The Sustainable Development Goal for education (SDG4) aims to ensure that by 2030 all boys and girls “complete free, equitable and quality primary and secondary education leading to relevant and effective learning outcomes”. The indicator for tracking progress towards this target requires countries to report on the “Proportion of children and young people: (a) in grades 2/3; (b) at the end of primary; and (c) at the end of lower secondary achieving at least a minimum proficiency level in (i) reading and (ii) mathematics, by sex.” The World Bank will soon launch a new learning target that is closely aligned with SDG4 but aims to specifically encourage progress in the foundational area of reading.
Both SDG4 and the new World Bank target bring much needed attention to the foundational skills that all children need to learn to thrive in today’s global economy. Reporting on progress towards these targets, however, will require countries to “up their game” in terms of the information value of the data generated by their existing large-scale assessments of reading and mathematics. It will be important for countries to think about what they need to do to enhance the value of the data generated by these assessments so that they can use it to monitor education reforms and report on progress to both local and global audiences.
Before proceeding, it is important to differentiate these large-scale assessments used for system-level monitoring from the high-stakes public examinations found in many countries. The former is used to report on aggregate levels of performance in an education system while the latter is used to make decisions about individual students, such as whether they graduate from secondary school or gain admission to university. The issues discussed here pertain to large-scale assessments for system-level monitoring.
Figure 1 shows a continuum of large-scale assessment data reporting, moving from data with less informational value to data with more informational value. Table 1 offers a brief definition for each type of data and summarizes some of its advantages and disadvantages for countries to consider.
Figure 1. Continuum of large-scale assessment data reporting
Table 1. Definitions, advantages and disadvantages of different types of assessment data
Many World Bank client countries have room to improve the information value of their large-scale assessment data. Some have national assessments that report results only as an average percent correct. The percent-correct score is easy to calculate and understand and is often used in classroom tests for score reporting. However, a percent-correct score does not tell how easy or hard a test is. A student who achieves 57 percent on a very difficult mathematics test may know more than a student who scores 80 percent on a very easy mathematics test. To address this issue, many countries have started moving to scale score reporting for their large-scale assessments. The reported scale scores are obtained by statistically converting raw scores onto a common scale to account for differences in difficulty across different versions of a test. For example, a scale of 200 to 800 could be selected as the scale score range for a test with a possible range of raw scores from 0 to 100. For an easier test, a student needs to answer more questions correctly to get a scale score of 510. For a more difficult test, a student can get the same scale score answering fewer questions correctly.
Several countries also have, or are developing, performance levels to facilitate interpretation of the scale scores. An important step in this journey may be the creation of a common framework for learning and assessment in the form of national learning goals or curricula. This set of common goals helps inform the large-scale assessment framework and provides a basis for constructing and interpreting performance standards and levels. As part of its efforts to support countries in reporting on SDG4, the UNESCO Institute for Statistics’ (UIS) Global Alliance to Monitor Learning (GAML) has developed global content frameworks for reading and mathematics. These frameworks aim to describe core competencies, domains, and constructs for each subject area that can be used by countries to inform their national learning goals, curricula, and assessment frameworks.
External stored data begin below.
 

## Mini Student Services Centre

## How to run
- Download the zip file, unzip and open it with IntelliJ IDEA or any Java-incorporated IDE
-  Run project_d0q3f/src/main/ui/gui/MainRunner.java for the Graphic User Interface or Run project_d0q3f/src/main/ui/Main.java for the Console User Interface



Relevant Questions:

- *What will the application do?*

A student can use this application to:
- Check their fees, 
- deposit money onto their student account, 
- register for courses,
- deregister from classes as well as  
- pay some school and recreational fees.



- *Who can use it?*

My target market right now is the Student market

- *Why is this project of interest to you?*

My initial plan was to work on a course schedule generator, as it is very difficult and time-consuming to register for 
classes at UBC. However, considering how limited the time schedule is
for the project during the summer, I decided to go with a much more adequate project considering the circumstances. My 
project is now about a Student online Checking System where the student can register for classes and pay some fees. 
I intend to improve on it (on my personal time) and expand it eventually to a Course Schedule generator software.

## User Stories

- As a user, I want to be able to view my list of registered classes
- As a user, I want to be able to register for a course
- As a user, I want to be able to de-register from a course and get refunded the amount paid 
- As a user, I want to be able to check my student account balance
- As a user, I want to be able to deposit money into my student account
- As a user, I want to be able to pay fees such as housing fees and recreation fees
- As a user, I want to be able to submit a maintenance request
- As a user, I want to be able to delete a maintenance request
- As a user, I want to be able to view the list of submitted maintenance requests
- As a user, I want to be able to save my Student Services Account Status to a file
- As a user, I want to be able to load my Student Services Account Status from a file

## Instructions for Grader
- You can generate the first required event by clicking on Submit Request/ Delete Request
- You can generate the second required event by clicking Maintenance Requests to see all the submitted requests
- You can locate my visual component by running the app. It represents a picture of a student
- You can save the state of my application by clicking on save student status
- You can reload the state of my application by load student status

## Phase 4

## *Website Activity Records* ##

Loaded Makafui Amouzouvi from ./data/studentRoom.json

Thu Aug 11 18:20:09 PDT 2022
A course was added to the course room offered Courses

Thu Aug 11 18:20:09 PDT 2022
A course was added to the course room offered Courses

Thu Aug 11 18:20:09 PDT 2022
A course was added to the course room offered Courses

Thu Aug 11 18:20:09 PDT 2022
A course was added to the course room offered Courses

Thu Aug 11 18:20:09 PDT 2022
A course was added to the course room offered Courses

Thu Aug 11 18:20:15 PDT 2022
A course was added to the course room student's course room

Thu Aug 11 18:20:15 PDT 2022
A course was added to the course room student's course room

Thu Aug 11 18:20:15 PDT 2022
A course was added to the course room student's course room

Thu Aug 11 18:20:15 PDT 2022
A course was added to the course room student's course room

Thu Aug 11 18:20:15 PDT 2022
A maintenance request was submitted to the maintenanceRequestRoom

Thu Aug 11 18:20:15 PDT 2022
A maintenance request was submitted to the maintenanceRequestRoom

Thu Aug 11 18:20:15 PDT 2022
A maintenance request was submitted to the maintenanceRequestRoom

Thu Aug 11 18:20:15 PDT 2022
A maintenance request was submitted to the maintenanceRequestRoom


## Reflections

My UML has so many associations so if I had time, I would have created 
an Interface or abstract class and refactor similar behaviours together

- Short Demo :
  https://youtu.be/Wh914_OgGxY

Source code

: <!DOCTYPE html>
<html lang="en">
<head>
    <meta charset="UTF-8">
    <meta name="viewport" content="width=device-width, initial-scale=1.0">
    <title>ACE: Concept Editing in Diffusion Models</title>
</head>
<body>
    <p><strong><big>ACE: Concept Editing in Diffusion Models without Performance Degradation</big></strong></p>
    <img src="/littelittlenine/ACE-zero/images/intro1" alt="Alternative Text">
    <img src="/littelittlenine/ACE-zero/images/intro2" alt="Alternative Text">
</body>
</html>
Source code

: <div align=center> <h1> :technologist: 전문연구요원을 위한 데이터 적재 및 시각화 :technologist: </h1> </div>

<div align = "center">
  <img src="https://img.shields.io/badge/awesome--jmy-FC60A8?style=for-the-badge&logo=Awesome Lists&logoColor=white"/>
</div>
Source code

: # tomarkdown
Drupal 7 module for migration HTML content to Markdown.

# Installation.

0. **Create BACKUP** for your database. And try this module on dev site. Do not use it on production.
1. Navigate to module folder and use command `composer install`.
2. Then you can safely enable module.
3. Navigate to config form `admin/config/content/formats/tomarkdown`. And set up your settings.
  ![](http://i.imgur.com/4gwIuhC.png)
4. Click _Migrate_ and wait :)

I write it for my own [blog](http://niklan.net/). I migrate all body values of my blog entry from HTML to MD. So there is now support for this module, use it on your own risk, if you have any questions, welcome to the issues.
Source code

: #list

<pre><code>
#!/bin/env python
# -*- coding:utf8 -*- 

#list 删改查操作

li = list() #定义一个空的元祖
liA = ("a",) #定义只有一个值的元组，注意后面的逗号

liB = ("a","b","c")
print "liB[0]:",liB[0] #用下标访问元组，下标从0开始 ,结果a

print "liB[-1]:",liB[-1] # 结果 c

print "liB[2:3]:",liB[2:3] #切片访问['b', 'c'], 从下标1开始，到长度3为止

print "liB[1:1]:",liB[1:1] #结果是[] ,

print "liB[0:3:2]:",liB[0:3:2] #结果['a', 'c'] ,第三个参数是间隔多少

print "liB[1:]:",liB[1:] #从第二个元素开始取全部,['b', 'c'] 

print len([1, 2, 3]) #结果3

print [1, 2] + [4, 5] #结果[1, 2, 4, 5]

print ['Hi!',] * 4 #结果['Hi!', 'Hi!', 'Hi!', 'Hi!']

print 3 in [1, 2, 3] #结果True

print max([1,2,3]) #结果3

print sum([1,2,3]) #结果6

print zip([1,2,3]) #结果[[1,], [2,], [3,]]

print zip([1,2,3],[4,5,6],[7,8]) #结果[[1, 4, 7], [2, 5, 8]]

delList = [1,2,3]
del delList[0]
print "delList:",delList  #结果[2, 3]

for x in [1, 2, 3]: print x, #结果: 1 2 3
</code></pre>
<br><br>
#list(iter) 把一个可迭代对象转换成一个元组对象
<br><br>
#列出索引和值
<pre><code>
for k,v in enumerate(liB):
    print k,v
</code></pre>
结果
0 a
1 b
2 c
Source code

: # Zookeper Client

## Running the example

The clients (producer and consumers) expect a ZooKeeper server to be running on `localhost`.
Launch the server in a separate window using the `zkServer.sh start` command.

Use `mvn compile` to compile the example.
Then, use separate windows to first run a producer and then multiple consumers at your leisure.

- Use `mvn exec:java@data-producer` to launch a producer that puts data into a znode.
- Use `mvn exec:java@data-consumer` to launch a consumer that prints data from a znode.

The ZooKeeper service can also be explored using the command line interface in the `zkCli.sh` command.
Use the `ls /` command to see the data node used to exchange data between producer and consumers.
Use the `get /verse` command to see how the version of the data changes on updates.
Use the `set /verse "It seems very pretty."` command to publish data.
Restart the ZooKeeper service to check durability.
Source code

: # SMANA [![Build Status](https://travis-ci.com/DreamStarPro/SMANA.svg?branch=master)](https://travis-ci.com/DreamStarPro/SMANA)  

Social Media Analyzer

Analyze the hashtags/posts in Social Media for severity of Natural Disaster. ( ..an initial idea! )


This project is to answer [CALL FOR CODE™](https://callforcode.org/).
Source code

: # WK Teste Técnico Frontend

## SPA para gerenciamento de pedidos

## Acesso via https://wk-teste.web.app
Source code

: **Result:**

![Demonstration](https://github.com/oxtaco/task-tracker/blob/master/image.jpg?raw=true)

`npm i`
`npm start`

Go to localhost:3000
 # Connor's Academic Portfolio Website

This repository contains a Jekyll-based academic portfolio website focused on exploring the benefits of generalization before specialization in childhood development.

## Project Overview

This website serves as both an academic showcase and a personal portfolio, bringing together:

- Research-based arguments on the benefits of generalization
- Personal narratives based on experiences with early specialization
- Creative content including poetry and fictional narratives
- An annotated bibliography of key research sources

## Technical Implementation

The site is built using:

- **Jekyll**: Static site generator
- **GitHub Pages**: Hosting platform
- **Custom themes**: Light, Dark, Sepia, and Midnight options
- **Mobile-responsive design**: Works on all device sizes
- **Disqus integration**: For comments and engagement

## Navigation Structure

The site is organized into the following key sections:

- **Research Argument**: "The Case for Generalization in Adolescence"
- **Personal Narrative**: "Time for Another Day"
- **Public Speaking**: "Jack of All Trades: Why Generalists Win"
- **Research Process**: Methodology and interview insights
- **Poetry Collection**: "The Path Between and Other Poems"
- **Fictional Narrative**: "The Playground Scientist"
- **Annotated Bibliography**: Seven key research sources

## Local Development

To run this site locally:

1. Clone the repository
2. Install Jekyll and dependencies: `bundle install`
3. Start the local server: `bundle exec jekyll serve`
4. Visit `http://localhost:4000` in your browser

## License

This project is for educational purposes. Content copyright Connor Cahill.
As of now, very few countries can report trend scores. In other words, most countries are still unable to tell by looking at their national assessment data whether learning levels are improving or declining over time. One way to address this issue is by embedding a common set of questions across different cycles of their large-scale assessment exercise. For example, a country could create a set of ‘anchor’ questions for a Grade 3 reading test and include these questions every time the test is administered. Other questions on the test would change, but the common questions would remain. Information about test-taker performance on these common questions across different administrations of the assessment could then be used to link scores and report them on the same scale. Another approach (although less commonly used) is to have the same group of students take different versions of the test and use their responses to create links across the versions (a different version could then be used in each subsequent administration of the assessment). Either way, it is important to have technical advisory support, at least in the initial stages, to ensure that the linkages are done correctly.
The World Bank is working with UIS and other partners to create additional resources and tools for countries to help them increase the information value of their national assessments.
We will share more about this exciting work in the coming months, including on a new World Bank Learning Assessment Platform (LeAP) that will provide technical support for the design and implementation of learning assessments; financing for the implementation of learning assessments through World Bank projects; and knowledge products and capacity building tools on key assessment topics.